La verità è che Snowden ha compiuto un gesto coraggioso e che la sentenza della Corte riabilita, condannando invece i tanti funzionari americani che nel corso del tempo non solo avevano attaccato Snowden, ma più di tutto avevano affermato l’inesistenza di un piano di sorveglianza di massa.
COME HA SOTTOLINEATO la Reuters, prima insieme al Guardian a diffondere la notizia della sentenza, «la prova che la Nsa stava segretamente costruendo un vasto database di tabulati telefonici statunitensi è stata la prima e probabilmente la più esplosiva delle rivelazioni di Snowden pubblicate dal Guardian nel 2013». Fino a quel momento, «i massimi funzionari dell’intelligence avevano pubblicamente insistito che la Nsa non avesse mai raccolto consapevolmente informazioni sugli americani».

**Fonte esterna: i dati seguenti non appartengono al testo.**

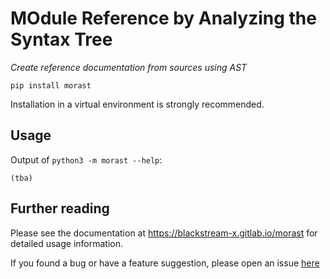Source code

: # MOdule Reference by Analyzing the Syntax Tree

_Create reference documentation from sources using AST_

```
pip install morast
```

Installation in a virtual environment is strongly recommended.


## Usage

Output of `python3 -m morast --help`:

```
(tba)
```


## Further reading

Please see the documentation at <https://blackstream-x.gitlab.io/morast>
for detailed usage information.

If you found a bug or have a feature suggestion,
please open an issue [here](https://gitlab.com/blackstream-x/morast/-/issues)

POI DOPO L’ESPLOSIONE dello scandalo, alcuni avevano cambiato versione, sottolineando l’importanza di questi dati nella lotta all’estremismo islamista sul territorio americano: la sentenza della corte americana demolisce anche questo assunto. Oltre a concludere che la «raccolta di massa» della Nsa ha violato il Foreign Intelligence Surveillance Act. Il passo successivo dovrebbe essere una sentenza della Corte suprema, unica possibilità, forse, perché Snowden possa tornare negli Stati uniti senza dover rischiare condanne per tradimento.
Per ora da Mosca Snowden si gode questa ennesima conferma circa la giustezza delle sue azioni:
«Non avrei mai immaginato che sarei vissuto per vedere i nostri tribunali condannare le attività della Nsa come illegali e nella stessa sentenza vedermi attribuito il merito per averle rivelate»
In agosto Trump aveva balenato la possibilità di concedergli la grazia, in una delle sue tante uscite estemporanee e ieri alcuni repubblicani hanno chiesto di andare avanti, alla luce della sentenza. Anche Snowden può diventare uno strumento nell’infuocato rush finale delle presidenziali.
Ma al di là delle battaglie politiche per la Casa bianca, la sentenza ribadisce una verità che da tempo chiediamo, ovvero la necessità da un lato di tutelare legalmente i futuri Snowden, i futuri whistleblower che ci aiuteranno a capire il perverso controllo garantito a Stati e aziende dalla nostra produzioni di dati, dall’altro quella di portare avanti una battaglia forte perché i Big Data siano un bene pubblico, gestiti in modo trasparente affinché siano utili, anziché dannosi, al procedere della nostra vita sociale.